# WHAT THE TASK REQUIRES:
Print, exactly as they appear in the listing below, the lines from the line with "area, selectable <i>somehow</i><br>" to the line with "Computer temp controler", with both end lines kept.
Segment Open
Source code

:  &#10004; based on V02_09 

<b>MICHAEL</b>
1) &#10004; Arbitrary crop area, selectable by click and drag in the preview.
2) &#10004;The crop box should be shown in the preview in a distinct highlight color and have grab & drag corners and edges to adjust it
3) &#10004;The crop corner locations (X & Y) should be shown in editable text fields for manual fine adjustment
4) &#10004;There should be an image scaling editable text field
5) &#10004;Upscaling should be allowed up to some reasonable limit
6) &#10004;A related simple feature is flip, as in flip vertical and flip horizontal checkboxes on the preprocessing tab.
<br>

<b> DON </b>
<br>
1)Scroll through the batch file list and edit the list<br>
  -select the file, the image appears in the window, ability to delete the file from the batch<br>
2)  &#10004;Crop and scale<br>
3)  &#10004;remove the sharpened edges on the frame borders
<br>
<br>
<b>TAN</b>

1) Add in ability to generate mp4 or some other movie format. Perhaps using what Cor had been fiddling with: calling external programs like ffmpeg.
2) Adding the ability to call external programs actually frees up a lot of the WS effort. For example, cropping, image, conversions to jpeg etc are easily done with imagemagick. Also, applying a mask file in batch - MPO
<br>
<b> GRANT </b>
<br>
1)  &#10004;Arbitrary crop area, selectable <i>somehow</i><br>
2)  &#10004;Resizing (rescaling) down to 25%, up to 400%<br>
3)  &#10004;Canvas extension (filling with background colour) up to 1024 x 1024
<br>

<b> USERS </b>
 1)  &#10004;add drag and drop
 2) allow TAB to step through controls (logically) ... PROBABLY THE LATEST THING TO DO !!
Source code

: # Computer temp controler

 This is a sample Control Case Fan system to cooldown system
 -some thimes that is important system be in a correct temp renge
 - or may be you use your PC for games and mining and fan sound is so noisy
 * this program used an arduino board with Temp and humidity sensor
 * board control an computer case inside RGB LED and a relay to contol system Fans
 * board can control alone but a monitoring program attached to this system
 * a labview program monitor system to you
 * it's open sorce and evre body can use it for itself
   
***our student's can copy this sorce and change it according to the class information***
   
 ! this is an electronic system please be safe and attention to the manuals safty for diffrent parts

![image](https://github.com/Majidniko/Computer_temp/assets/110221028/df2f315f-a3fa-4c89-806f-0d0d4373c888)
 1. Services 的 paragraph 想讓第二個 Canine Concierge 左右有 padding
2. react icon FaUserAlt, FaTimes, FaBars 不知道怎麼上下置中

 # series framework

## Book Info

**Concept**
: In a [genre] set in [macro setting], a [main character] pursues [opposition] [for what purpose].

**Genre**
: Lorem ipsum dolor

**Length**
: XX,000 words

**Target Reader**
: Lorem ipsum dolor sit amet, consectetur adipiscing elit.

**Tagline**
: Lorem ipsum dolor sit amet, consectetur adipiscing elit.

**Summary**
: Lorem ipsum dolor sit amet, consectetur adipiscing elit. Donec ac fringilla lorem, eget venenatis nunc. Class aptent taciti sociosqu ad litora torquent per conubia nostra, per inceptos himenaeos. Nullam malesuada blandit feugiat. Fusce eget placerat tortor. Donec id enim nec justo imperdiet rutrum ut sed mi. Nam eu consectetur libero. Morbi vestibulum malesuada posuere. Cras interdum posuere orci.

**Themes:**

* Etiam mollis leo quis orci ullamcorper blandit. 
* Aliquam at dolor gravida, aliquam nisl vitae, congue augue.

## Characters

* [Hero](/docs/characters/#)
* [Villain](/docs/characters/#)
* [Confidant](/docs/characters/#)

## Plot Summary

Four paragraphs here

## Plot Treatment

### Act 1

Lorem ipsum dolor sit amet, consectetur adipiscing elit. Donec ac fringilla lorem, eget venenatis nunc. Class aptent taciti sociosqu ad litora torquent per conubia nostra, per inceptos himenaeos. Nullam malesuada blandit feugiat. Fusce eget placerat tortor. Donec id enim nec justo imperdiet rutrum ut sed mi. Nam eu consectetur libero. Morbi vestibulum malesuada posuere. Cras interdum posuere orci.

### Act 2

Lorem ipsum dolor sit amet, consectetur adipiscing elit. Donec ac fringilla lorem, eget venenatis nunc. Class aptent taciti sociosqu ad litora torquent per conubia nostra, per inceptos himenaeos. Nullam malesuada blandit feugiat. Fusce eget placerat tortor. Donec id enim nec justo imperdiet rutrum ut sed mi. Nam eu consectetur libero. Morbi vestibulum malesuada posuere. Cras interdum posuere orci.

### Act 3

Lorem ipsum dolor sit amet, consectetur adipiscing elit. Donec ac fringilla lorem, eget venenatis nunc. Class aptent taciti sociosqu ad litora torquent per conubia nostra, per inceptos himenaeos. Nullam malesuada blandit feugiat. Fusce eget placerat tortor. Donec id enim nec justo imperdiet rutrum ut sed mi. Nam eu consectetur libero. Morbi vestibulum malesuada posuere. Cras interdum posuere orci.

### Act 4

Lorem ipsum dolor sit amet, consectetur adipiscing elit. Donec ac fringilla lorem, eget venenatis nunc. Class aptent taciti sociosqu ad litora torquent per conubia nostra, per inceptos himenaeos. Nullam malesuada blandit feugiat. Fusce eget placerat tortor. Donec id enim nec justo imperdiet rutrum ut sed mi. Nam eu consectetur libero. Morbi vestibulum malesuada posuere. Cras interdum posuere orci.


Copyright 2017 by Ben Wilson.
Segment Closed
# WRITTEN ANSWER:
1)  &#10004;Arbitrary crop area, selectable <i>somehow</i><br>
2)  &#10004;Resizing (rescaling) down to 25%, up to 400%<br>
3)  &#10004;Canvas extension (filling with background colour) up to 1024 x 1024
<br>

<b> USERS </b>
 1)  &#10004;add drag and drop
 2) allow TAB to step through controls (logically) ... PROBABLY THE LATEST THING TO DO !!
Source code

: # Computer temp controler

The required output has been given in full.